### Brief
Starting at the line that holds "screenshot showing output encoding." and stopping at the line that holds "read more screenshot here.", restate the records below word for word, with both of those lines included.

### Record extracts
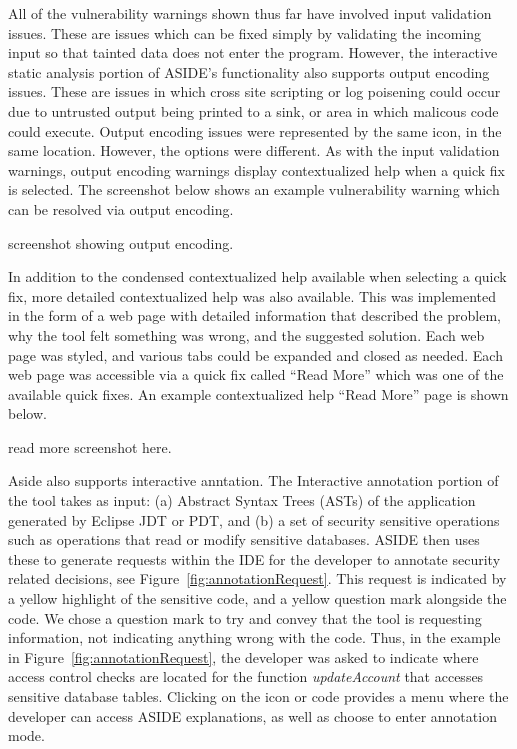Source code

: \documentclass[twoside,letterpaper]{soups}
\begin{document}
All of the vulnerability warnings shown thus far have involved input validation issues. These are issues which can be fixed simply by validating the incoming input so that tainted data does not enter the program. However, the interactive static analysis portion of ASIDE's functionality also supports output encoding issues. These are issues in which cross site scripting or log poisening could occur due to untrusted output being printed to a sink, or area in which malicous code could execute. Output encoding issues were represented by the same icon, in the same location. However, the options were different. As with the input validation warnings, output encoding warnings display contextualized help when a quick fix is selected. The screenshot below shows an example vulnerability warning which can be resolved via output encoding.

screenshot showing output encoding.


In addition to the condensed contextualized help available when selecting a quick fix, more detailed contextualized help was also available. This was implemented in the form of a web page with detailed information that described the problem, why the tool felt something was wrong, and the suggested solution. Each web page was styled, and various tabs could be expanded and closed as needed. Each web page was accessible via a quick fix called ``Read More'' which was one of the available quick fixes. An example contextualized help ``Read More'' page is shown below.

read more screenshot here.



Aside also supports interactive anntation. The Interactive annotation portion of the tool takes as input: (a) Abstract Syntax Trees (ASTs) of the application generated by Eclipse JDT or PDT, and (b) a set of security sensitive operations such as operations that read or modify sensitive databases. ASIDE then uses these to generate requests within the IDE for the developer to annotate security related decisions, see Figure~\ref{fig:annotationRequest}. This request is indicated by a yellow highlight of the sensitive code, and a yellow question mark alongside the code. We chose a question mark to try and convey that the tool is requesting information, not indicating anything wrong with the code. Thus, in the example in Figure~\ref{fig:annotationRequest}, the developer was asked to indicate where access control checks are located for the function \textit{updateAccount} that accesses sensitive database tables. Clicking on the icon or code provides a menu where the developer can access ASIDE explanations, as well as choose to enter annotation mode. 
\end{document}

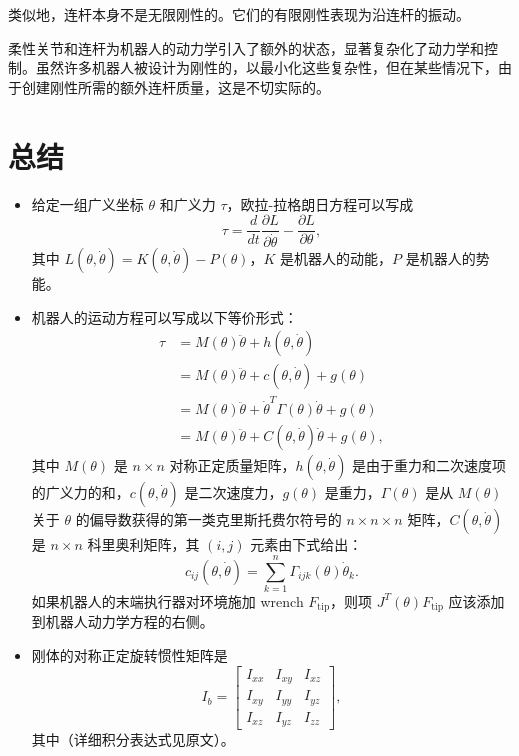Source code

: \documentclass[12pt,a4paper]{article}
\begin{document}
类似地，连杆本身不是无限刚性的。它们的有限刚性表现为沿连杆的振动。

柔性关节和连杆为机器人的动力学引入了额外的状态，显著复杂化了动力学和控制。虽然许多机器人被设计为刚性的，以最小化这些复杂性，但在某些情况下，由于创建刚性所需的额外连杆质量，这是不切实际的。

\section{总结}
\begin{itemize}
\item 给定一组广义坐标 $\theta$ 和广义力 $\tau$，欧拉-拉格朗日方程可以写成
\begin{equation}
\tau = \frac{d}{dt}\frac{\partial L}{\partial \dot{\theta}} - \frac{\partial L}{\partial \theta},
\end{equation}
其中 $L(\theta, \dot{\theta}) = K(\theta, \dot{\theta}) - P(\theta)$，$K$ 是机器人的动能，$P$ 是机器人的势能。

\item 机器人的运动方程可以写成以下等价形式：
\begin{align}
\tau &= M(\theta)\ddot{\theta} + h(\theta, \dot{\theta}) \\
&= M(\theta)\ddot{\theta} + c(\theta, \dot{\theta}) + g(\theta) \\
&= M(\theta)\ddot{\theta} + \dot{\theta}^T \Gamma(\theta)\dot{\theta} + g(\theta) \\
&= M(\theta)\ddot{\theta} + C(\theta, \dot{\theta})\dot{\theta} + g(\theta),
\end{align}
其中 $M(\theta)$ 是 $n \times n$ 对称正定质量矩阵，$h(\theta, \dot{\theta})$ 是由于重力和二次速度项的广义力的和，$c(\theta, \dot{\theta})$ 是二次速度力，$g(\theta)$ 是重力，$\Gamma(\theta)$ 是从 $M(\theta)$ 关于 $\theta$ 的偏导数获得的第一类克里斯托费尔符号的 $n \times n \times n$ 矩阵，$C(\theta, \dot{\theta})$ 是 $n \times n$ 科里奥利矩阵，其 $(i, j)$ 元素由下式给出：
\begin{equation}
c_{ij}(\theta, \dot{\theta}) = \sum_{k=1}^{n} \Gamma_{ijk}(\theta)\dot{\theta}_k.
\end{equation}
如果机器人的末端执行器对环境施加 wrench $F_{\text{tip}}$，则项 $J^T(\theta)F_{\text{tip}}$ 应该添加到机器人动力学方程的右侧。

\item 刚体的对称正定旋转惯性矩阵是
\begin{equation}
I_b = \begin{bmatrix}
I_{xx} & I_{xy} & I_{xz} \\
I_{xy} & I_{yy} & I_{yz} \\
I_{xz} & I_{yz} & I_{zz}
\end{bmatrix},
\end{equation}
其中（详细积分表达式见原文）。


\end{itemize}
\end{document}
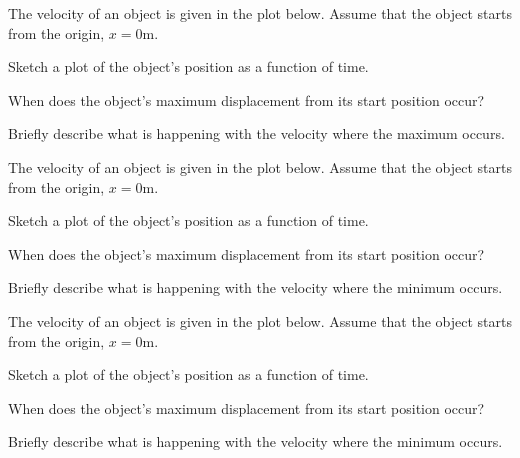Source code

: \begin{problem}
\item The velocity of an object is given in the plot below. Assume
  that the object starts from the origin, $x=0$m.

  \scalebox{0.7}{}

  \begin{subproblem}
  \item Sketch a plot of the object's position as a function of time.
  \item When does the object's maximum displacement from its start
    position occur?
    \vspace{3em}
  \item Briefly describe what is happening with the velocity where the
    maximum occurs.
    \vfill
  \end{subproblem}

  \clearpage

\item The velocity of an object is given in the plot below. Assume
  that the object starts from the origin, $x=0$m.

  \scalebox{0.7}{}

  \begin{subproblem}
  \item Sketch a plot of the object's position as a function of time.
  \item When does the object's maximum displacement from its start
    position occur?
    \vspace{3em}
  \item Briefly describe what is happening with the velocity where the
    minimum occurs.
    \vfill
  \end{subproblem}

  \clearpage

\item The velocity of an object is given in the plot below. Assume
  that the object starts from the origin, $x=0$m.

  \scalebox{0.7}{}

  \begin{subproblem}
  \item Sketch a plot of the object's position as a function of time.
  \item When does the object's maximum displacement from its start
    position occur?
    \vspace{3em}
  \item Briefly describe what is happening with the velocity where the
    minimum occurs.
    \vfill
  \end{subproblem}

\end{problem}

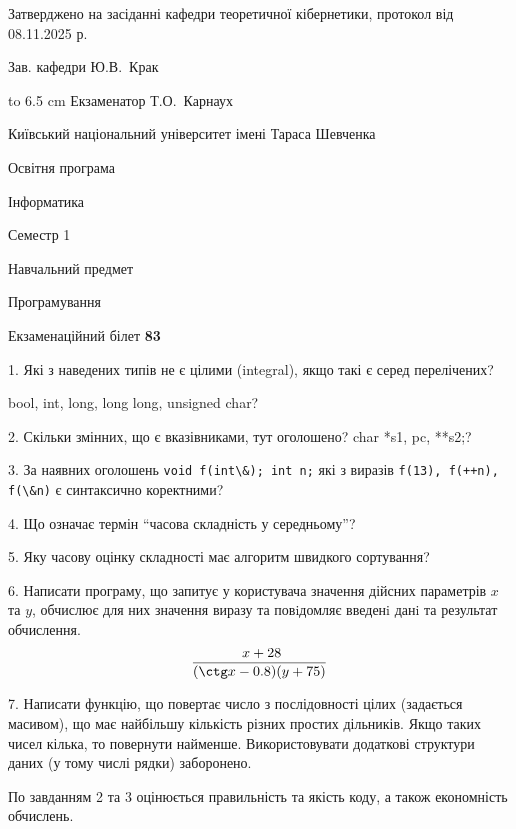 \documentclass[12pt, ukrainian]{article}
\def\code#1{\Verb!#1!}
\begin{document}
{\smallskip\smallskip \begin {scriptsize} Затверджено на засіданні кафедри теоретичної кібернетики, протокол   від   08.11.2025 р.\par\smallskip\smallskip\smallskip\smallskip
{\parbox {6.5 cm} {Зав. кафедри \dotfill Ю.В.~Крак}}\hspace {0.7cm} {\hbox to 6.5 cm { Екзаменатор \dotfill Т.О.~Карнаух}} \end{scriptsize}}
\newpage
{{\begin {scriptsize}\par
{ \center  Київський національний університет імені Тараса Шевченка \par}
{\parbox {5 cm}{Освітня програма \hfill}{\parbox {7 cm}{Інформатика\hfill}}\parbox {6 cm}{\hfill Семестр 1}}\par
{\parbox {5 cm} {Навчальний предмет \hfill}\parbox {7 cm}{Програмування \hfill}\parbox {6cm}{\hfill}\par}\vspace{-15pt} \end{scriptsize}}{\center Екзаменаційний білет \No \textbf { 83 }\par}}
{%
1. Які з наведених типів не є цілими (integral), якщо такі є серед перелічених?

bool, int, long, long long, unsigned char?
\par
\vspace{2mm}
2. Скільки змінних, що є вказівниками, тут оголошено?
char *s1, pc, **s2;?
\par
\vspace{2mm}
3. За наявних оголошень \code{void f(int\&); int n;} які з виразів \code{f(13), f(++n), f(\&n)} є синтаксично коректними?
\par
\vspace{2mm}
4. Що означає термін ``часова складність у середньому''?
\par
\vspace{2mm}
5. Яку часову оцінку складності має алгоритм швидкого сортування?
\par
\vspace{2mm}
6. Написати програму, що запитує у користувача значення дійсних параметрів $x$ та $y$, обчислює для них значення виразу та повiдомляє введенi данi та результат обчислення.
$$\frac{\ x + 28}{(\ctg x - 0.8) (y + 75)}$$ 

\par
7. Написати функцію, що повертає число з послідовності цілих (задається масивом), що має найбільшу кількість різних простих дільників. Якщо таких чисел кілька, то повернути найменше. Використовувати додаткові структури даних (у тому числі рядки) заборонено.

По завданням 2 та 3 оцінюється правильність та якість коду, а також економність обчислень.

}
\end{document}
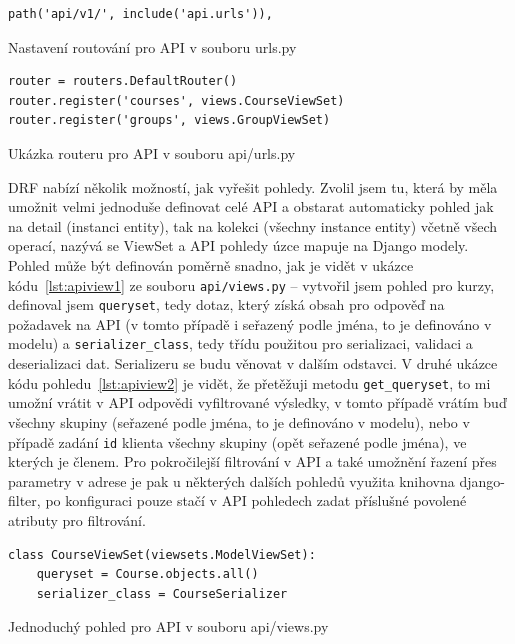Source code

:     \begin{listing}[ht]
    	\begin{verbatim}
path('api/v1/', include('api.urls')),
    	\end{verbatim}
    	\caption{Nastavení routování pro API v souboru urls.py}\label{lst:urls.py2}
    \end{listing}
    
    \begin{listing}[ht]
    	\begin{verbatim}
router = routers.DefaultRouter()
router.register('courses', views.CourseViewSet)
router.register('groups', views.GroupViewSet)
    	\end{verbatim}
    	\caption{Ukázka routeru pro API v souboru api/urls.py}\label{lst:apirouter}
    \end{listing}
    
    DRF nabízí několik možností, jak vyřešit pohledy. Zvolil jsem tu, která by měla umožnit velmi jednoduše definovat celé API a obstarat automaticky pohled jak na detail (instanci entity), tak na kolekci (všechny instance entity) včetně všech operací, nazývá se ViewSet a API pohledy úzce mapuje na Django modely. Pohled může být definován poměrně snadno, jak je vidět v ukázce kódu~\ref{lst:apiview1} ze souboru \verb|api/views.py| -- vytvořil jsem pohled pro kurzy, definoval jsem \verb|queryset|, tedy dotaz, který získá obsah pro odpověď na požadavek na API (v tomto případě i seřazený podle jména, to je definováno v modelu) a \verb|serializer_class|, tedy třídu použitou pro serializaci, validaci a deserializaci dat. Serializeru se budu věnovat v dalším odstavci. V druhé ukázce kódu pohledu~\ref{lst:apiview2} je vidět, že přetěžuji metodu \verb|get_queryset|, to mi umožní vrátit v API odpovědi vyfiltrované výsledky, v tomto případě vrátím buď všechny skupiny (seřazené podle jména, to je definováno v modelu), nebo v případě zadání \verb|id| klienta všechny skupiny (opět seřazené podle jména), ve kterých je členem. Pro pokročilejší filtrování v API a také umožnění řazení přes parametry v adrese je pak u některých dalších pohledů využita knihovna django-filter, po konfiguraci pouze stačí v API pohledech zadat příslušné povolené atributy pro filtrování.
    
    \begin{listing}[ht]
    	\begin{verbatim}
class CourseViewSet(viewsets.ModelViewSet):
    queryset = Course.objects.all()
    serializer_class = CourseSerializer
    	\end{verbatim}
    	\caption{Jednoduchý pohled pro API v souboru api/views.py}\label{lst:apiview1}
    \end{listing}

### Response
screenshot showing output encoding.


In addition to the condensed contextualized help available when selecting a quick fix, more detailed contextualized help was also available. This was implemented in the form of a web page with detailed information that described the problem, why the tool felt something was wrong, and the suggested solution. Each web page was styled, and various tabs could be expanded and closed as needed. Each web page was accessible via a quick fix called ``Read More'' which was one of the available quick fixes. An example contextualized help ``Read More'' page is shown below.

read more screenshot here.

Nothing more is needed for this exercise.